■ What is needed
The reply should contain only the lines from the start of the records through the line with "end component rom;", reproduced verbatim and without pictures.

————————

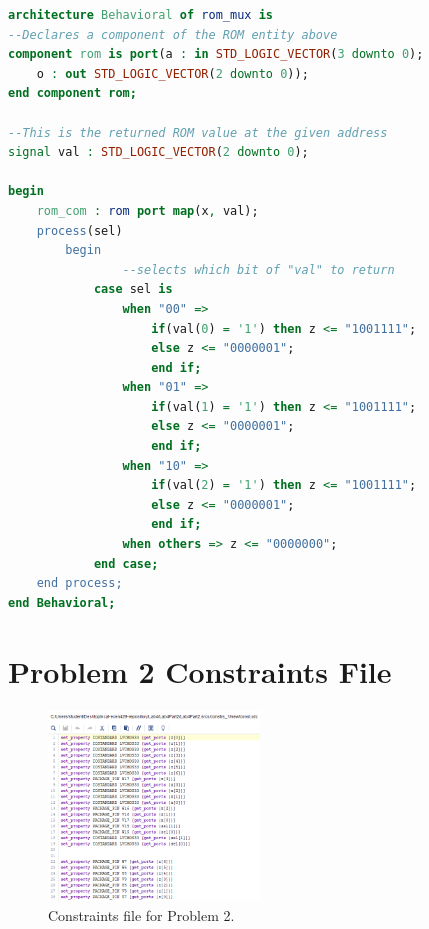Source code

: \documentclass[11pt]{article}
\begin{document}
\begin{appendices}
\begin{lstlisting}[language=VHDL]
architecture Behavioral of rom_mux is
--Declares a component of the ROM entity above
component rom is port(a : in STD_LOGIC_VECTOR(3 downto 0); 
	o : out STD_LOGIC_VECTOR(2 downto 0));
end component rom;

--This is the returned ROM value at the given address
signal val : STD_LOGIC_VECTOR(2 downto 0);

begin
    rom_com : rom port map(x, val);
    process(sel)
        begin
        		--selects which bit of "val" to return
            case sel is
                when "00" => 
                    if(val(0) = '1') then z <= "1001111";
                    else z <= "0000001";
                    end if;
                when "01" =>
                    if(val(1) = '1') then z <= "1001111";
                    else z <= "0000001";
                    end if;
                when "10" => 
                    if(val(2) = '1') then z <= "1001111";
                    else z <= "0000001";
                    end if;
                when others => z <= "0000000";
            end case;
    end process;
end Behavioral;
\end{lstlisting}

\section{Problem 2 Constraints File}
\begin{figure}[H]
\begin{center}
	\includegraphics[width=0.5\textwidth]{../report-images/Part2Const.png}
	\caption{\label{fig:Part2ConstFile}Constraints file for Problem 2.}
\end{center}
\end{figure}

\end{appendices}
\end{document}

————————

■ Written answer
Source code

: \documentclass[11pt]{article}
\begin{document}
\begin{appendices}
\begin{lstlisting}[language=VHDL]
architecture Behavioral of rom_mux is
--Declares a component of the ROM entity above
component rom is port(a : in STD_LOGIC_VECTOR(3 downto 0); 
	o : out STD_LOGIC_VECTOR(2 downto 0));
end component rom;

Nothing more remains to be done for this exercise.